* _TASK ITEM_
Should any entry include an image, skip the image and copy the entry exactly.

(Stored data)

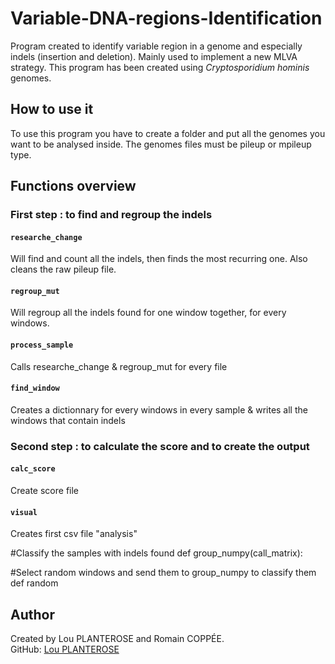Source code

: # Variable-DNA-regions-Identification

Program created to identify variable region in a genome and especially indels (insertion and deletion). Mainly used to implement a new MLVA strategy.
This program has been created using *Cryptosporidium hominis* genomes.

## How to use it

To use this program you have to create a folder and put all the genomes you want to be analysed inside. The genomes files must be pileup or mpileup type.

## Functions overview

### First step : to find and regroup the indels

#### `researche_change`
Will find and count all the indels, then finds the most recurring one. Also cleans the raw pileup file.

#### `regroup_mut`
Will regroup all the indels found for one window together, for every windows.

#### `process_sample`
Calls researche_change & regroup_mut for every file

#### `find_window`
Creates a dictionnary for every windows in every sample & writes all the windows that contain indels


### Second step : to calculate the score and to create the output

#### `calc_score`
Create score file

#### `visual`
Creates first csv file "analysis"

 

#Classify the samples with indels found
def group_numpy(call_matrix):


#Select random windows and send them to group_numpy to classify them
def random

## Author

Created by Lou PLANTEROSE and Romain COPPÉE.  
GitHub: [Lou PLANTEROSE](https://github.com/Looplye)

* _RESULT FOR THIS EXERCISE_
Source code

: # Variable-DNA-regions-Identification

Program created to identify variable region in a genome and especially indels (insertion and deletion). Mainly used to implement a new MLVA strategy.
This program has been created using *Cryptosporidium hominis* genomes.

## How to use it

To use this program you have to create a folder and put all the genomes you want to be analysed inside. The genomes files must be pileup or mpileup type.

## Functions overview

### First step : to find and regroup the indels

#### `researche_change`
Will find and count all the indels, then finds the most recurring one. Also cleans the raw pileup file.

#### `regroup_mut`
Will regroup all the indels found for one window together, for every windows.

#### `process_sample`
Calls researche_change & regroup_mut for every file

#### `find_window`
Creates a dictionnary for every windows in every sample & writes all the windows that contain indels


### Second step : to calculate the score and to create the output

#### `calc_score`
Create score file

#### `visual`
Creates first csv file "analysis"

 

#Classify the samples with indels found
def group_numpy(call_matrix):


#Select random windows and send them to group_numpy to classify them
def random

## Author

Created by Lou PLANTEROSE and Romain COPPÉE.  
GitHub: [Lou PLANTEROSE](https://github.com/Looplye)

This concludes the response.